There were protests in Parliament yesterday when Pheu Thai MP Chalerm Yoobamrung skirted around a ban on playing a doctored audio clip - which seeks to suggest the prime minister triggered the Songkran riots - by reading a transcript of remarks on the tape.
"The tape has definitely been edited for the purpose of making it clearer and cutting out unrelated comments and the outcome is uninterrupted six paragraphs of Abhisit Vejjajiva's remarks," Chalerm said.
He insisted the tape had not been doctored to deviate from the original message.
Regardless of the ban on airing the doctored clip from the floor, he ploughed on reading the remarks, which he said had been transcribed.
As he began to read, a number of Democrat MPs, including Boonyod Sukthinthai, lined up to protest his bid to defy the ban.
To overcome the protests, he cut short his prepared transcript by highlighting a summary of Abhisit's alleged remarks.

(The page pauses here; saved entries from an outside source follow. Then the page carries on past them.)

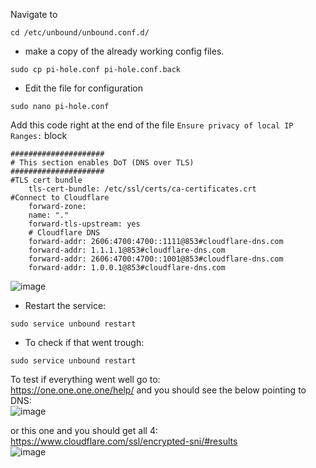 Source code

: Navigate to 
```
cd /etc/unbound/unbound.conf.d/
```
- make a copy of the already working config files.
```
sudo cp pi-hole.conf pi-hole.conf.back
```
- Edit the file for configuration
```
sudo nano pi-hole.conf
```
Add this code right at the end of the file `Ensure privacy of local IP Ranges:` block
```
#####################
# This section enables DoT (DNS over TLS)
#####################
#TLS cert bundle
    tls-cert-bundle: /etc/ssl/certs/ca-certificates.crt
#Connect to Cloudflare
    forward-zone:
    name: "."
    forward-tls-upstream: yes
    # Cloudflare DNS
    forward-addr: 2606:4700:4700::1111@853#cloudflare-dns.com
    forward-addr: 1.1.1.1@853#cloudflare-dns.com
    forward-addr: 2606:4700:4700::1001@853#cloudflare-dns.com
    forward-addr: 1.0.0.1@853#cloudflare-dns.com
```
![image](https://github.com/user-attachments/assets/b481499e-c7ed-4436-af49-fedcf5a6d14a) <br/>


- Restart the service:
```
sudo service unbound restart
```

- To check if that went trough:
```
sudo service unbound restart
```

To test if everything went well go to: <br/>
https://one.one.one.one/help/ and you should see the below pointing to DNS: <br/>
![image](https://github.com/user-attachments/assets/b6caf435-ad0d-4720-8165-16bec366d21a) <br/>

or this one and you should get all 4:  <br/>
https://www.cloudflare.com/ssl/encrypted-sni/#results <br/>
![image](https://github.com/user-attachments/assets/05c579ad-ad26-44d4-ab21-466ae9d44a36) <br/>

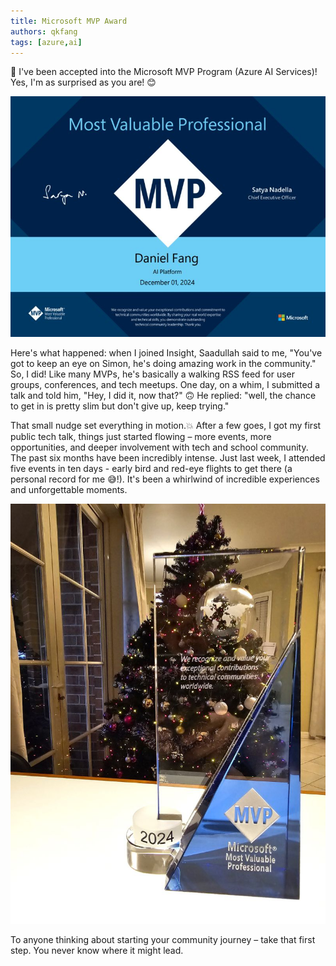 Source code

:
 ```yaml
---
title: Microsoft MVP Award
authors: qkfang
tags: [azure,ai]
---
```


🎉 I've been accepted into the Microsoft MVP Program (Azure AI Services)! Yes, I'm as surprised as you are! 😊

![microsoft-mvp-award-certificate](images/microsoft-mvp-award-certificate.png)

Here's what happened: when I joined Insight, Saadullah said to me, "You've got to keep an eye on Simon, he's doing amazing work in the community." So, I did! Like many MVPs, he's basically a walking RSS feed for user groups, conferences, and tech meetups. One day, on a whim, I submitted a talk and told him, "Hey, I did it, now that?" 🙃 He replied: "well, the chance to get in is pretty slim but don't give up, keep trying." 

That small nudge set everything in motion.💥 After a few goes, I got my first public tech talk, things just started flowing – more events, more opportunities, and deeper involvement with tech and school community. The past six months have been incredibly intense. Just last week, I attended five events in ten days - early bird and red-eye flights to get there (a personal record for me 😅!). It's been a whirlwind of incredible experiences and unforgettable moments.

![microsoft-mvp-award-crystal](images/microsoft-mvp-award-crystal.png)

To anyone thinking about starting your community journey – take that first step. You never know where it might lead.

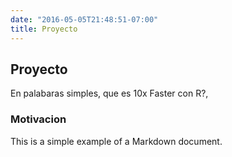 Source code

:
 ```yaml
---
date: "2016-05-05T21:48:51-07:00"
title: Proyecto
---
```


## Proyecto
En palabaras simples, que es 10x Faster con R?,  

### Motivacion

This is a simple example of a Markdown document.












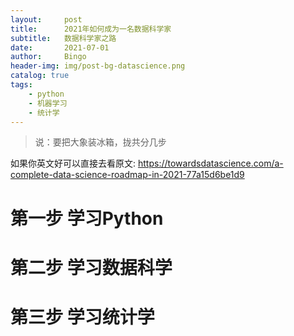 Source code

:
 ```yaml
---
layout:     post
title:      2021年如何成为一名数据科学家
subtitle:   数据科学家之路
date:       2021-07-01
author:     Bingo
header-img: img/post-bg-datascience.png
catalog: true
tags:
    - python
    - 机器学习
    - 统计学
---
```


> 说：要把大象装冰箱，拢共分几步

如果你英文好可以直接去看原文: https://towardsdatascience.com/a-complete-data-science-roadmap-in-2021-77a15d6be1d9

# 第一步 学习Python

# 第二步 学习数据科学

# 第三步 学习统计学
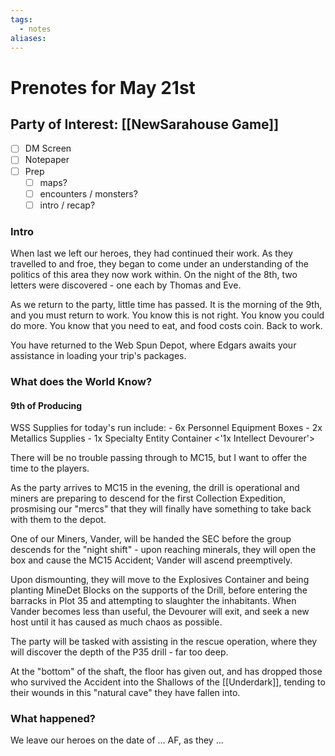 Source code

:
 ```yaml
---
tags:
  - notes
aliases:
---
```


# Prenotes for May 21st
## Party of Interest: [[NewSarahouse Game]]
- [ ] DM Screen
- [ ] Notepaper
- [ ] Prep
	- [ ] maps?
	- [ ] encounters / monsters?
	- [ ] intro / recap?

### Intro

When last we left our heroes, they had continued their work. As they travelled to and froe, they began to come under an understanding of the politics of this area they now work within. On the night of the 8th, two letters were discovered - one each by Thomas and Eve.

As we return to the party, little time has passed. It is the morning of the 9th, and you must return to work. You know this is not right. You know you could do more. You know that you need to eat, and food costs coin. Back to work.

You have returned to the Web Spun Depot, where Edgars awaits your assistance in loading your trip's packages.

### What does the World Know?

#### 9th of Producing
WSS Supplies for today's run include:
	- 6x Personnel Equipment Boxes
	- 2x Metallics Supplies
	- 1x Specialty Entity Container <'1x Intellect Devourer'>

There will be no trouble passing through to MC15, but I want to offer the time to the players.

As the party arrives to MC15 in the evening, the drill is operational and miners are preparing to descend for the first Collection Expedition, prosmising our "mercs" that they will finally have something to take back with them to the depot.

One of our Miners, Vander, will be handed the SEC before the group descends for the "night shift" - upon reaching minerals, they will open the box and cause the MC15 Accident; Vander will ascend preemptively. 

Upon dismounting, they will move to the Explosives Container and being planting MineDet Blocks on the supports of the Drill, before entering the barracks in Plot 35 and attempting to slaughter the inhabitants. When Vander becomes less than useful, the Devourer will exit, and seek a new host until it has caused as much chaos as possible.

The party will be tasked with assisting in the rescue operation, where they will discover the depth of the P35 drill - far too deep.

At the "bottom" of the shaft, the floor has given out, and has dropped those who survived the Accident into the Shallows of the [[Underdark]], tending to their wounds in this "natural cave" they have fallen into.

### What happened?


We leave our heroes on the date of ... AF, as they ... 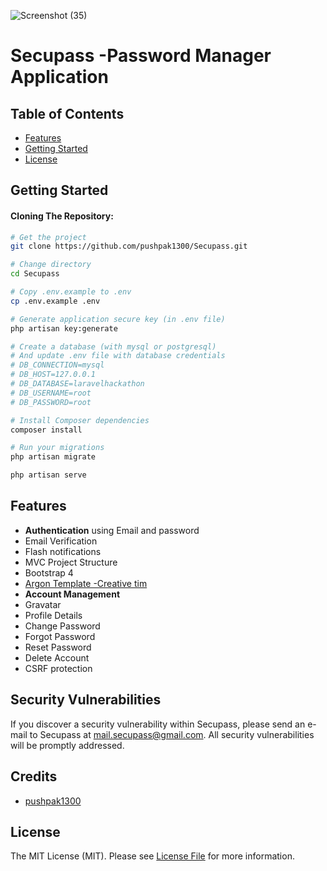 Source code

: ![Screenshot (35)](https://user-images.githubusercontent.com/31663512/59926599-43f9fb80-9458-11e9-9f9f-4ae0e07c1cc0.png)
# Secupass -Password Manager Application 



Table of Contents
-----------------

- [Features](#features)
- [Getting Started](#getting-started)
- [License](#license)


Getting Started
---------------

#### Cloning The Repository:

```bash
# Get the project
git clone https://github.com/pushpak1300/Secupass.git

# Change directory
cd Secupass

# Copy .env.example to .env
cp .env.example .env

# Generate application secure key (in .env file)
php artisan key:generate

# Create a database (with mysql or postgresql)
# And update .env file with database credentials
# DB_CONNECTION=mysql
# DB_HOST=127.0.0.1
# DB_DATABASE=laravelhackathon
# DB_USERNAME=root
# DB_PASSWORD=root

# Install Composer dependencies
composer install

# Run your migrations
php artisan migrate

php artisan serve
```

Features
--------

- **Authentication** using Email and password
- Email Verification
- Flash notifications
- MVC Project Structure
- Bootstrap 4
- [Argon Template -Creative tim](https://www.creative-tim.com/product/argon-design-system) 
- **Account Management**
 - Gravatar
 - Profile Details
 - Change Password
 - Forgot Password
 - Reset Password
 - Delete Account
 - CSRF protection

## Security Vulnerabilities

If you discover a security vulnerability within Secupass, please send an e-mail to Secupass at mail.secupass@gmail.com. All security vulnerabilities will be promptly addressed.

## Credits
* [pushpak1300](https://github.com/pushpak1300) 


## License

The MIT License (MIT). Please see [License File](LICENSE.md) for more information.
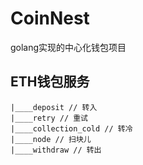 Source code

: # CoinNest
golang实现的中心化钱包项目

## ETH钱包服务
```shell
|____deposit // 转入
|____retry // 重试
|____collection_cold // 转冷
|____node // 扫块儿
|____withdraw // 转出
```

He then posed a direct question from the floor, asking the prime minister to clarify the circumstances leading to the remarks, which lasted three minutes and 42 seconds.
In his rebuttal, Abhisit said the coalition's move to block the audio clip being aired was not a suppression of information but a pre-emptive move against a wrong precedent by allowing Parliament to be a venue that condoned fraud and falsification.
Although he recognised several parts of the three-minute tape as a compilation of his voice, the words were edited out of context, he said, adding it had yet to be checked whether the tape contained just his voice or had voice-overs inserted.
The audio was clearly false, he said, as he made a speech broadcast live from the Interior Ministry to declare the state of emergency in Bangkok before he was attacked by a red-shirt mob on April 12.
But the message in the doctored clip said the opposite - that the attack prompted his decision on emergency rule.
The tape allegedly recorded remarks he later made on April 19 and April 26, when he prepared for taping sessions at Government House to be aired by NBT. But there were several discrepancies from the original remarks in the recorded broadcast, he said.
For example, in his original speech he made references to attempts to seize and shut down television stations by unruly crowds but the doctored clip had that he had ordered the shutdown.